Суварин гладил уши Польши, и носик ее морщился от удовольствия. Он заговорил вполголоса, как бы про себя, глядя в пространство невидящим взором:
- Возможно ли увеличить заработную плату? В силу железного закона, она сводится к самой ничтожной сумме, необходимой только для того, чтобы рабочие ели сухую корку хлеба да плодили детей... Если она падает чересчур низко, рабочие начинают умирать с голоду; возникает потребность в новых рабочих руках, и заработная плата поднимается. Если же она слишком повышается, приток рабочих усиливается, она снова падает. Это - равновесие пустых желудков, обрекающее рабочего на вечную голодную каторгу.

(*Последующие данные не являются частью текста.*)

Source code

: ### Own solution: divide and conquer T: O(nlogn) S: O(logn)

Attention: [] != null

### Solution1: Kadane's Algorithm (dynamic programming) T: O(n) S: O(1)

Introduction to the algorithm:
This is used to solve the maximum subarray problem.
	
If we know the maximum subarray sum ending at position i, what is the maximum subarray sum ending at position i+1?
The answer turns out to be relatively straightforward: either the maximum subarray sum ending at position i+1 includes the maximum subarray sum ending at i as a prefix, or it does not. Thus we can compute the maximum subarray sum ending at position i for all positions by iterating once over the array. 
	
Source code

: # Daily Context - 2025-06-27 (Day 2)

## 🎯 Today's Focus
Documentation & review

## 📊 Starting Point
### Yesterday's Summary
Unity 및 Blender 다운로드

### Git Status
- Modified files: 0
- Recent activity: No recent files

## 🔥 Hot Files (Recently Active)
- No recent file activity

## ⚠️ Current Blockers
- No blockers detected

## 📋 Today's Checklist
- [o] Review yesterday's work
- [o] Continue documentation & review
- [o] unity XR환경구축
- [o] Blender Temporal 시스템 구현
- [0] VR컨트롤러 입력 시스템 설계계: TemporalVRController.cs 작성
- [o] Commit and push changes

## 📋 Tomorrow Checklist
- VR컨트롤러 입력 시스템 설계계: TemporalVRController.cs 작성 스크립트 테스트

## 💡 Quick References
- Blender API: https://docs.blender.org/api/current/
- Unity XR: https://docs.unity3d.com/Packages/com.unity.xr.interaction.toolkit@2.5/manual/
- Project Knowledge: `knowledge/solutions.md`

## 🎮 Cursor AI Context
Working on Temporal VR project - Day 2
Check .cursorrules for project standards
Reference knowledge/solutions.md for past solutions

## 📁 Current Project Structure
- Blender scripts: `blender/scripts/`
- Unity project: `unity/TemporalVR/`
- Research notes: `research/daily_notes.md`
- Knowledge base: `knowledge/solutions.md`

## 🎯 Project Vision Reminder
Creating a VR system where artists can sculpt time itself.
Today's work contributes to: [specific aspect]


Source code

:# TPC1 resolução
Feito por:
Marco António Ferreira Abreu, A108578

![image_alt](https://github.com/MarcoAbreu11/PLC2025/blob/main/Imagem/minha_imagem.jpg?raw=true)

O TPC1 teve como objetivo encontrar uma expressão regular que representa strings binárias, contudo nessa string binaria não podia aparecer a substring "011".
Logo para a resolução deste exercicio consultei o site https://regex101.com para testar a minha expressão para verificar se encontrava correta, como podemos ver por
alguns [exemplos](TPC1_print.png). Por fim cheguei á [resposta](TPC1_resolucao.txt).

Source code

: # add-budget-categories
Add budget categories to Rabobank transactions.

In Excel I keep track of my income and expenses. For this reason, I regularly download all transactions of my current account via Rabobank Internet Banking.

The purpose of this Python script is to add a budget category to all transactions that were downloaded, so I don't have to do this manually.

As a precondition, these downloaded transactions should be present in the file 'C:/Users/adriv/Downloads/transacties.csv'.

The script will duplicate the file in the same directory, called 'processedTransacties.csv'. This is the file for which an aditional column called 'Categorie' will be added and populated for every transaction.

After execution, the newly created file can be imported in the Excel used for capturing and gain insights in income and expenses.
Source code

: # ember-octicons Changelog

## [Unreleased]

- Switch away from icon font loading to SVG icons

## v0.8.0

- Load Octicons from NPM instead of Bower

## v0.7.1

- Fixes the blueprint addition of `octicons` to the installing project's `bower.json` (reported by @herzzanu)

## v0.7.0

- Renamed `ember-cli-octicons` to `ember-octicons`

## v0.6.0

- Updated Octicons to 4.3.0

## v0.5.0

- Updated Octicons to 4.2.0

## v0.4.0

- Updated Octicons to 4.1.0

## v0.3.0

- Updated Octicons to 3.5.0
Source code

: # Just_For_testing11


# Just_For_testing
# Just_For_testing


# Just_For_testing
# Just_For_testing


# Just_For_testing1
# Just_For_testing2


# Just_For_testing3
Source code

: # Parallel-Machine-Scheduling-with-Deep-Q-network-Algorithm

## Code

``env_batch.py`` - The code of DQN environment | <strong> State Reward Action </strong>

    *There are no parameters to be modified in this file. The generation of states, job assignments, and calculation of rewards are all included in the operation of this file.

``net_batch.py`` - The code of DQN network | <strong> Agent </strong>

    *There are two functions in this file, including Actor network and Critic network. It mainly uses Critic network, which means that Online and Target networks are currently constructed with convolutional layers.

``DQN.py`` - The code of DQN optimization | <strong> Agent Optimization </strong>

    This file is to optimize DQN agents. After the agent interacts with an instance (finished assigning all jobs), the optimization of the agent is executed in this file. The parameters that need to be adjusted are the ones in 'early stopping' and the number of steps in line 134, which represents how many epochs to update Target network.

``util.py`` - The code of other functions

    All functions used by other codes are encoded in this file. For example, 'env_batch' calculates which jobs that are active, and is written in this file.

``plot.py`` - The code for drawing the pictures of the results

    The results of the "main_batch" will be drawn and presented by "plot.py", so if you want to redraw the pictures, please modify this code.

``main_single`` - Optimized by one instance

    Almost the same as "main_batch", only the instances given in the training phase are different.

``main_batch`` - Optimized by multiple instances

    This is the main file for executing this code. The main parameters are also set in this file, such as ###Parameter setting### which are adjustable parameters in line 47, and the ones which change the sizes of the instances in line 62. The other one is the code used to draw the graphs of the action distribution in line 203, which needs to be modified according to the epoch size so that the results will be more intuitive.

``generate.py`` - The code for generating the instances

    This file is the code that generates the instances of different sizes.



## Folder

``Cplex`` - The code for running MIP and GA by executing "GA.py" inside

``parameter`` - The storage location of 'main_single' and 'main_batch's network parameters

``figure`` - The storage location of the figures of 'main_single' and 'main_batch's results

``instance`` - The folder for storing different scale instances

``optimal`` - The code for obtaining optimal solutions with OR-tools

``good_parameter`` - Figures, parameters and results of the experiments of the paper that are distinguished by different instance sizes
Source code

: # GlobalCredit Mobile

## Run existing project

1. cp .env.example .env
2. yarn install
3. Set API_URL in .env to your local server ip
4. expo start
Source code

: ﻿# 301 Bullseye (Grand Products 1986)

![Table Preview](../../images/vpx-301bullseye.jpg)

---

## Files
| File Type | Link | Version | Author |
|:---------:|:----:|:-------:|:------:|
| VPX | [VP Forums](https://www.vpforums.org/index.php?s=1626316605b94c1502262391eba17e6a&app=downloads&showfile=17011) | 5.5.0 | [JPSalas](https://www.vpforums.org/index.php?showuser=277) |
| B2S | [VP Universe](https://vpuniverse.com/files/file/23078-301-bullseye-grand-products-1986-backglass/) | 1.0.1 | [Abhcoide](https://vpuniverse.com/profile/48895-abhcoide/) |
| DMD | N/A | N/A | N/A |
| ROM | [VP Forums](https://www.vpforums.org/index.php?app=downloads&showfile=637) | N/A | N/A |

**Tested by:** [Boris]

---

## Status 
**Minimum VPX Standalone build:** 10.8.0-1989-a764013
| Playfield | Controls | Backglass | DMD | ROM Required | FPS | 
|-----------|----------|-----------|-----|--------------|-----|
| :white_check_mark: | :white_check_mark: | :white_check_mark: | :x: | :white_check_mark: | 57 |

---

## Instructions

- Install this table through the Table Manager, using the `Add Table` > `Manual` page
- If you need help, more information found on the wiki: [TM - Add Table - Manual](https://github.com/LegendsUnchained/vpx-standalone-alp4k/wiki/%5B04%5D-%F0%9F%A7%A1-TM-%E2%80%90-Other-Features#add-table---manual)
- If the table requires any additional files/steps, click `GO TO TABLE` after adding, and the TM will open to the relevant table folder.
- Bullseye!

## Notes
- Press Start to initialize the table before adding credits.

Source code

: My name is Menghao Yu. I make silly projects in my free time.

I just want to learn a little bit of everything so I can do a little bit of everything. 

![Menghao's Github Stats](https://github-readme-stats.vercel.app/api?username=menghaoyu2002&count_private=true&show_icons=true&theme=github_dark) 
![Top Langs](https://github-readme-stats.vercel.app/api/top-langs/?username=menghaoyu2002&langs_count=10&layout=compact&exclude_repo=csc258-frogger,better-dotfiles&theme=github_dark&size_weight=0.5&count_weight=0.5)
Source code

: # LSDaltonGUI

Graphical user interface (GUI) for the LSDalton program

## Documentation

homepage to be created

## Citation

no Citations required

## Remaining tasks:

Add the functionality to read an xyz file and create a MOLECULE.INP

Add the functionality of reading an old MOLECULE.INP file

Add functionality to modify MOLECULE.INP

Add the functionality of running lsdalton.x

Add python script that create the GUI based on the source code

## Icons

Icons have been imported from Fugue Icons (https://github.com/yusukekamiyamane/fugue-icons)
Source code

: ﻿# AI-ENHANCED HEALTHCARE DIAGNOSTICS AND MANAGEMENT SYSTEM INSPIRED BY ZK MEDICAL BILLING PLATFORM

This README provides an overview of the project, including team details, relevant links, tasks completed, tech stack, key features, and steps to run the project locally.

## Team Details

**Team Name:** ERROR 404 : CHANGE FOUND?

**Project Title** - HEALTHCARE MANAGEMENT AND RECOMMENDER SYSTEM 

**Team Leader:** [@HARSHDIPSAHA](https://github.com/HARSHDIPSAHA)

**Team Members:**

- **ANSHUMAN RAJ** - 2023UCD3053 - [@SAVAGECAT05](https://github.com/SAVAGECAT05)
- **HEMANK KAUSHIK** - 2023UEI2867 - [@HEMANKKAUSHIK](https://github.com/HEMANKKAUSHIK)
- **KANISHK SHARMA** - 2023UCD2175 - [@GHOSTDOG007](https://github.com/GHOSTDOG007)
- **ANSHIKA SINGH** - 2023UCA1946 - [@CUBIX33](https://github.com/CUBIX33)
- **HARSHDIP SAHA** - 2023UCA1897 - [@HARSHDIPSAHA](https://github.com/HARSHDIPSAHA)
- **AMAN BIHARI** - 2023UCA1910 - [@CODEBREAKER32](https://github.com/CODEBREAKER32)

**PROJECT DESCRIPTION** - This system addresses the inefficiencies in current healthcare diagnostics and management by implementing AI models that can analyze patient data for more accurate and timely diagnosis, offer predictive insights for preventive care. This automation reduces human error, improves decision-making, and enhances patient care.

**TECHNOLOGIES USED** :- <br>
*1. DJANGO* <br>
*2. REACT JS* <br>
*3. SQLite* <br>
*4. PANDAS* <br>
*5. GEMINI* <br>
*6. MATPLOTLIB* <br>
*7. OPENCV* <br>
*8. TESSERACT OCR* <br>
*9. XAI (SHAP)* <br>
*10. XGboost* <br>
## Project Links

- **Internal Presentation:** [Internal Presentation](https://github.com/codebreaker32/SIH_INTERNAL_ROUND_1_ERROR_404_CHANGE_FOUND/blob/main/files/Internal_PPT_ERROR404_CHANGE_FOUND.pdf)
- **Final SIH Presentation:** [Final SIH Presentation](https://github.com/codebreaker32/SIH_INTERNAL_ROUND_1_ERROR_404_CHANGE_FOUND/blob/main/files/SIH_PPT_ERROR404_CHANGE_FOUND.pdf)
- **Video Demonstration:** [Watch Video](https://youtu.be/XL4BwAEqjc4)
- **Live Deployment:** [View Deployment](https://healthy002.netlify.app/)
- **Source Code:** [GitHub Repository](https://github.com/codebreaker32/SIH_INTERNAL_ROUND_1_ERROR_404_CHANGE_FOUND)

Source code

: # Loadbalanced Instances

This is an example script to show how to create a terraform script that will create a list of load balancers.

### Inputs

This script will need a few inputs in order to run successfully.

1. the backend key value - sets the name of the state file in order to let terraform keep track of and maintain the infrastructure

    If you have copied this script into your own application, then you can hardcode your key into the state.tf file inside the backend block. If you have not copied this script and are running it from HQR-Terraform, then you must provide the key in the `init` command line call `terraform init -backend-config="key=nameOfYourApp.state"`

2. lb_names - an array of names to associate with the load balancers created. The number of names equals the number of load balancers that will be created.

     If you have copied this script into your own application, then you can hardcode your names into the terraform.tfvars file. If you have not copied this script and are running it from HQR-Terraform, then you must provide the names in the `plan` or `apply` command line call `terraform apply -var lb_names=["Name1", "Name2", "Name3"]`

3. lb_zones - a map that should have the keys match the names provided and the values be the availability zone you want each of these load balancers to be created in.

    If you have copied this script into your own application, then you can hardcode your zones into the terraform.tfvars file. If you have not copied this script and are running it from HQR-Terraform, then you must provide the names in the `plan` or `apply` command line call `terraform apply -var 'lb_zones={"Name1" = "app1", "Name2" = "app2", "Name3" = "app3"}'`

Когда он забывался и начинал развивать свои взгляды как образованный социалист, Этьен и Раснер слушали его с тревогой: их смущали его неутешительные выводы, и они не знали, что возразить.
- Слышите, - продолжал он своим обычно спокойным тоном, глядя им в лицо, - надо все уничтожить, иначе мы снова будем голодать. Да, да! Анархия - и ничего больше! Земля, омытая кровью и очищенная огнем!.. Потом видно будет.
- Господин Суварин вполне прав, - заявила г-жа Раснер.
Несмотря на свою бунтарскую резкость, она отличалась чрезвычайной учтивостью. Эгьен, в отчаянии от своего невежества, не хотел больше принимать участия в споре. Он поднялся и сказал:
- Идем спать. Что бы там ни было, а завтра придется вставать в три часа.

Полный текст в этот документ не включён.